Happy Birthday, Samuel L. Jackson (and the LSAT)

  • /Reviewed by: Matt Riley
  • BPProbert-lsat-blog-samuel-l-jackson-changes
    The LSAT is celebrating its 67th birthday this year, and so is Samuel L. Jackson. Both have retained their signature eccentricities, while also adapting through the decades. What follows is a brief genealogy of their intertwined histories…

    The modern LSAT originally had roughly fifty Logical Reasoning questions, broken into two sections; four different Logic Games, each with about 6 questions; and four long passages for Reading Comprehension, also with around 6 questions each.
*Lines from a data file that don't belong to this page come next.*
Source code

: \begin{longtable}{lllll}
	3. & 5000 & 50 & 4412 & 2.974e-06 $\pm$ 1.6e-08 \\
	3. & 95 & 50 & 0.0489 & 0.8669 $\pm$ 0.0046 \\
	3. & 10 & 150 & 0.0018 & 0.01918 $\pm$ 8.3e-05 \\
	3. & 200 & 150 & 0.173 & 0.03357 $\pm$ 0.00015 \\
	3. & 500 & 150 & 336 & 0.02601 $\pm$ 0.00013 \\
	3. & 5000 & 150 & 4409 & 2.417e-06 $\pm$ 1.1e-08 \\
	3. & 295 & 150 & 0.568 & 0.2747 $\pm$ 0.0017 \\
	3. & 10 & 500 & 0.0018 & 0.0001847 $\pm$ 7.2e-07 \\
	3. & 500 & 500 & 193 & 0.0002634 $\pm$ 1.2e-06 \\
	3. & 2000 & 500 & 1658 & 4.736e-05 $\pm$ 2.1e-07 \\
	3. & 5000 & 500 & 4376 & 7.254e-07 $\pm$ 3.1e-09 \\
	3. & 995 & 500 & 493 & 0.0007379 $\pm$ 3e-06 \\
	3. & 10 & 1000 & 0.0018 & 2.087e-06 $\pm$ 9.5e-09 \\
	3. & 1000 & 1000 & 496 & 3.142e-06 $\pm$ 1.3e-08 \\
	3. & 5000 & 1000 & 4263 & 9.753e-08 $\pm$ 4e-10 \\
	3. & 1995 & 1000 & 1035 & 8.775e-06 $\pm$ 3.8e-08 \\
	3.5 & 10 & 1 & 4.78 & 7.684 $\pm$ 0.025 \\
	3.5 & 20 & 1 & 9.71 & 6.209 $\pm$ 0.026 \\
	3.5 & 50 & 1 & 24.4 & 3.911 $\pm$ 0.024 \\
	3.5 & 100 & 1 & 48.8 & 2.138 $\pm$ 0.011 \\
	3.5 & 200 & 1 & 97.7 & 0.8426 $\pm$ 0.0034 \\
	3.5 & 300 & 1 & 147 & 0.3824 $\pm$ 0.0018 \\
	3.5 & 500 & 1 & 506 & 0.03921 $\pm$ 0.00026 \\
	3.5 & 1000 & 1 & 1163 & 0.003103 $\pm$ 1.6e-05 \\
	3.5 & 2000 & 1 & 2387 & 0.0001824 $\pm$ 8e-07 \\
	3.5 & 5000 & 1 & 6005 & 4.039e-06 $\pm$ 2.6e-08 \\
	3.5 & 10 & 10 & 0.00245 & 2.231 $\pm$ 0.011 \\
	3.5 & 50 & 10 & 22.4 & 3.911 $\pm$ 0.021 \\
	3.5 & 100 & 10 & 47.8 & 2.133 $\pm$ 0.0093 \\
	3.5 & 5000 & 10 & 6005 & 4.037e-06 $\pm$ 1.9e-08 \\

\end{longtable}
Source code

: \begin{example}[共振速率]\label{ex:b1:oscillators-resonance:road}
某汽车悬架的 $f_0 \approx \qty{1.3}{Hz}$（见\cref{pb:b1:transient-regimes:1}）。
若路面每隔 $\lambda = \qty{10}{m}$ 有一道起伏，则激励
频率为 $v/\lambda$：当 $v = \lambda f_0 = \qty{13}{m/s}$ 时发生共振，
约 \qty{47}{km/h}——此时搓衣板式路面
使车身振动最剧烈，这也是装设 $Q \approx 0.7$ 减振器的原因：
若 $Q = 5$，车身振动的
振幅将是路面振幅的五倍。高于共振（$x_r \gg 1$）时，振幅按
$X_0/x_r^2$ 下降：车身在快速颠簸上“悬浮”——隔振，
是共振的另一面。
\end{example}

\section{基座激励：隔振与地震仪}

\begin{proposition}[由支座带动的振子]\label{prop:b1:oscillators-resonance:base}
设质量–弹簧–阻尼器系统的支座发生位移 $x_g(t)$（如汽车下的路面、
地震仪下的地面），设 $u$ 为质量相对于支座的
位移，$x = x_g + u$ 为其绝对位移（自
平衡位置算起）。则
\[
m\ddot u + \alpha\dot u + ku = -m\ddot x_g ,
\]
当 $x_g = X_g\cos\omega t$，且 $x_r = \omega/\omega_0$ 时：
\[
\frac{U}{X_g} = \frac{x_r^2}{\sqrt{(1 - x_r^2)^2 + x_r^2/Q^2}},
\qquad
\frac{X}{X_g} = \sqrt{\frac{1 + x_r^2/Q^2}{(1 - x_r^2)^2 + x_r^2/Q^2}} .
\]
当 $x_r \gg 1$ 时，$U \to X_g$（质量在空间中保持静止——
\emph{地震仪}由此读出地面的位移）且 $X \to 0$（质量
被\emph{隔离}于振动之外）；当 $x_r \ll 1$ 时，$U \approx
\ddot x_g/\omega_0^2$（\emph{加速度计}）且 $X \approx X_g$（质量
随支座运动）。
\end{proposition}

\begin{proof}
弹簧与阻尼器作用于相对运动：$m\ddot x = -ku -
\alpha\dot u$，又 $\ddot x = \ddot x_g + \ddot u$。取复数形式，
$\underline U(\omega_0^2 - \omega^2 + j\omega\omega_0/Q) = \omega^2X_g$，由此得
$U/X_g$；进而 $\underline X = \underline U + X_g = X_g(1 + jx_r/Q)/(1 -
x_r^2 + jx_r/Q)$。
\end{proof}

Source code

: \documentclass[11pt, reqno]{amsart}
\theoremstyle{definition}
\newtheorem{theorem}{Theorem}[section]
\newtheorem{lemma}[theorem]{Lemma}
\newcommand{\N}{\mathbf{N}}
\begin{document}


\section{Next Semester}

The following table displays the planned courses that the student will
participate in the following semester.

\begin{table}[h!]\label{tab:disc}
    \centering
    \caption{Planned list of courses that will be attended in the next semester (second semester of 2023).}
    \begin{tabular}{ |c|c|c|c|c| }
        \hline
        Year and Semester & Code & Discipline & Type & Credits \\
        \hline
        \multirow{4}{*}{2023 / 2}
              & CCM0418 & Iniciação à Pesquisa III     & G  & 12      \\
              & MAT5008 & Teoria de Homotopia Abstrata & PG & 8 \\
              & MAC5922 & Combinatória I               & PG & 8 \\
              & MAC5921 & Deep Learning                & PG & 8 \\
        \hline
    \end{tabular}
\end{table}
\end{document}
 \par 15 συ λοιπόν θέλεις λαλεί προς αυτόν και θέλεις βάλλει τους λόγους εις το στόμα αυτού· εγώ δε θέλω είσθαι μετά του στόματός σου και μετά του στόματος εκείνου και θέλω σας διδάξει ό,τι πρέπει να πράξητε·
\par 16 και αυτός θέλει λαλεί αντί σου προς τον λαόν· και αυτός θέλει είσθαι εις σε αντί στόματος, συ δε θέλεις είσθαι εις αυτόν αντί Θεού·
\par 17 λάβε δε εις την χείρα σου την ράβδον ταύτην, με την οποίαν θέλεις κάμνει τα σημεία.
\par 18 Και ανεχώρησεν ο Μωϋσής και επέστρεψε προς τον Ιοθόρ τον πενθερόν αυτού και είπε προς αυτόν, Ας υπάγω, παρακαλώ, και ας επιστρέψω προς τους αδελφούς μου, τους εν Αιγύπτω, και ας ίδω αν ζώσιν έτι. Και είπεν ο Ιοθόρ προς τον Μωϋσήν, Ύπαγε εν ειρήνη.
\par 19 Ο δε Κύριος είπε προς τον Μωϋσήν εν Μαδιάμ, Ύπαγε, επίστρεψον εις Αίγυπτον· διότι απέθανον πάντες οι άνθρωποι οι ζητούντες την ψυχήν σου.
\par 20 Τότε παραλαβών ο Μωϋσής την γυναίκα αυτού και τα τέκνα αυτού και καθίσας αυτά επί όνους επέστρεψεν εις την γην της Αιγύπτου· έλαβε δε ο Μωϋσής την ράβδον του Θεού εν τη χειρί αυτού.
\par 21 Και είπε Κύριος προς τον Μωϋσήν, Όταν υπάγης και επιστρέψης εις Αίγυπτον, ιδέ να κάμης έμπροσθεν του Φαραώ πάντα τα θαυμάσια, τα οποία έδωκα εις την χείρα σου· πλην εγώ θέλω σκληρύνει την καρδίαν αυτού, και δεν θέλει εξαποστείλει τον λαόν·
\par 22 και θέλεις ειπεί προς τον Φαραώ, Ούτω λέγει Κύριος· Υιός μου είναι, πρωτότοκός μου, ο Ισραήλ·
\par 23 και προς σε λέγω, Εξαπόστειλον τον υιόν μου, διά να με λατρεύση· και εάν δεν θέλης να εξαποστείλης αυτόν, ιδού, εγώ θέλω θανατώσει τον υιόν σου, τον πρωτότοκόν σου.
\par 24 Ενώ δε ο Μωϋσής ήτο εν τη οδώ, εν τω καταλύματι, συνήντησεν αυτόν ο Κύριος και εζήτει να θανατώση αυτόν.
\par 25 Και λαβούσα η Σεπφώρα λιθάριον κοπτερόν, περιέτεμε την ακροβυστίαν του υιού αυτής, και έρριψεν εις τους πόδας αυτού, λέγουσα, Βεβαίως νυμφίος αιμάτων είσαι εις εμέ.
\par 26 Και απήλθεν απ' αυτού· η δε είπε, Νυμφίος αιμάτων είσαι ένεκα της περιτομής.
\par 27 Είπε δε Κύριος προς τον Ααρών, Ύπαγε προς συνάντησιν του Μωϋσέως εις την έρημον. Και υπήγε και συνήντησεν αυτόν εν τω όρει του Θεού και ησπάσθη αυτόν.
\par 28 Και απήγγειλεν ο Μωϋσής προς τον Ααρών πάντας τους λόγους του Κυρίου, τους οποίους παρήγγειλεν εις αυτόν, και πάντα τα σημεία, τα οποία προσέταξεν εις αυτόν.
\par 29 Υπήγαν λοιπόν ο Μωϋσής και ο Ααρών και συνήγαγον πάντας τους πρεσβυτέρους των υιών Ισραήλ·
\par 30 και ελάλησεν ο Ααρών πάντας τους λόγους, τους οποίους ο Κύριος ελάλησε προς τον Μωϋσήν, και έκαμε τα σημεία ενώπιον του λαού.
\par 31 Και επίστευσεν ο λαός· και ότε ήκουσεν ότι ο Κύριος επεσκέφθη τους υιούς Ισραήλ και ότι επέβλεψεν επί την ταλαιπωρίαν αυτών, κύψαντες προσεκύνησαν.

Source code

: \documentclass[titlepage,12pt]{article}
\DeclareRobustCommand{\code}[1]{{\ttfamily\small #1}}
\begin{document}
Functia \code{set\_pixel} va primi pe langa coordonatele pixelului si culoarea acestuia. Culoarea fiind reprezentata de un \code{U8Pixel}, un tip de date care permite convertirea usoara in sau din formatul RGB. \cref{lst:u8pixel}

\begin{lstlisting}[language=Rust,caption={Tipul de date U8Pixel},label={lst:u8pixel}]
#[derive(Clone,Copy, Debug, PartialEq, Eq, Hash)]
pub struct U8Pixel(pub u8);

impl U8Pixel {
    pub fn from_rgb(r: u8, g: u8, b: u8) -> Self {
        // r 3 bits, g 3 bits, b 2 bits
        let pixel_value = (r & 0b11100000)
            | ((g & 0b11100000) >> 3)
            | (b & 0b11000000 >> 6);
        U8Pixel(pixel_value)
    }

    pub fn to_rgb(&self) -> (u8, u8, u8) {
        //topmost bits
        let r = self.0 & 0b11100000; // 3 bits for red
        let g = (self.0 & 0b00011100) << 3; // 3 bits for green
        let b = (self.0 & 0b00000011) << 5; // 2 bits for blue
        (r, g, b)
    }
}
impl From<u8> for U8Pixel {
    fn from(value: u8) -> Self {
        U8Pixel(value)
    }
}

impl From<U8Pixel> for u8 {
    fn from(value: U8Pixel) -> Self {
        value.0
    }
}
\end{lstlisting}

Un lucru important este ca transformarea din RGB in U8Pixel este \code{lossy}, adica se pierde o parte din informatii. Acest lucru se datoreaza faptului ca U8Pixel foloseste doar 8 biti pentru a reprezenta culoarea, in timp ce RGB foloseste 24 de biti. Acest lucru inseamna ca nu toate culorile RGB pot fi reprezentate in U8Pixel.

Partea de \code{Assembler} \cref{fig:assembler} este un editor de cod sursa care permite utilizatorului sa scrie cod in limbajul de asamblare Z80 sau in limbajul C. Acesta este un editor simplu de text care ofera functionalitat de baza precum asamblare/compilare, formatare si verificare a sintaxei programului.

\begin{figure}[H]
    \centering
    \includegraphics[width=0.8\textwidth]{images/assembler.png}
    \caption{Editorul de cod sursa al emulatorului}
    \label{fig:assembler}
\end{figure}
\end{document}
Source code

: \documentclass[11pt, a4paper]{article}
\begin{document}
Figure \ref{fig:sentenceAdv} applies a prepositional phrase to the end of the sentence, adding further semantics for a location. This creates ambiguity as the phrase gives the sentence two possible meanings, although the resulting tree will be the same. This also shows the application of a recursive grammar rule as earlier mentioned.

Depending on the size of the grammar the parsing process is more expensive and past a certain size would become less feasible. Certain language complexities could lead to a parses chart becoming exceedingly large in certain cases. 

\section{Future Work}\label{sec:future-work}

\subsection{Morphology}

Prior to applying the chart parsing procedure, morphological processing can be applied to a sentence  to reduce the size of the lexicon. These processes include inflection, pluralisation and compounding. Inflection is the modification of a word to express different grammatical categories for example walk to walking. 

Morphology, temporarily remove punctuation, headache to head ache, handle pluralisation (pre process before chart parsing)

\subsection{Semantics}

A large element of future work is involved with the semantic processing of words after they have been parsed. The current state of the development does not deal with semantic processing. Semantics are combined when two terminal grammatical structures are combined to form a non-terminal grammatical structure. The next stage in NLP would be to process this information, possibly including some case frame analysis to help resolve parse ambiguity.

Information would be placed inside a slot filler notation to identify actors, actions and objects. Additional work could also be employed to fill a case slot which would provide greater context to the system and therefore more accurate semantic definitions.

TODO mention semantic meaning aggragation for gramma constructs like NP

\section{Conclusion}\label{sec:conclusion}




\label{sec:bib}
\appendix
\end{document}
    In 2006, however, just as Mr. Jackson was famously declaring that he had had it with “these muthaf******* snakes on this muthaf***** plane,” LSAC decided they didn’t like having these muthaf******* passages all the muthaf***** same. So in June 2007 the LSAT mixed it up, and switched out one of the long Reading Comp passages for two short comparison passages, which test the reader’s ability to identify points of agreement and disagreement.

    In recent years, LSAC has also taken to switching up the section order on different copies of the exam, so that a test taker’s section order doesn’t match his or her neighbors’. Little known fact: the change was brought about to prevent malfeasance, after a proctor suspected answer sharing between test-taker “S.L. Jackson” and his seatmate. The proctor demanded that the gentleman sitting next to Jackson tell her if the two had been cheating, to which Jackson famously bellowed, “Does he LOOK like a SNITCH?!”

    Outside the scope of these more concrete reforms, the LSAT has also undergone some subtle changes throughout the years. The Logic Games appear to have shifted slightly away from In and Out Grouping Games; we’re starting to see some trickier Ordering Games replace them. (Here’s an even bigger change: As of August 2024, the LSAT will no longer have a Logic Games Section. The June 2024 exam will be the final LSAT with Logic Games. Learn more about the change here.)

    These shifts make it important to stay on top of the most recent study materials, and to take newer Practice Tests where possible. That might mean paying more than you would for the dusty 1997 study guide you found at the garage sale, but it’ll pay off dividends down the line. The path of the righteous student is beset on all sides by the inequities of poor materials and evil study habits, but following these practices will steer you straight.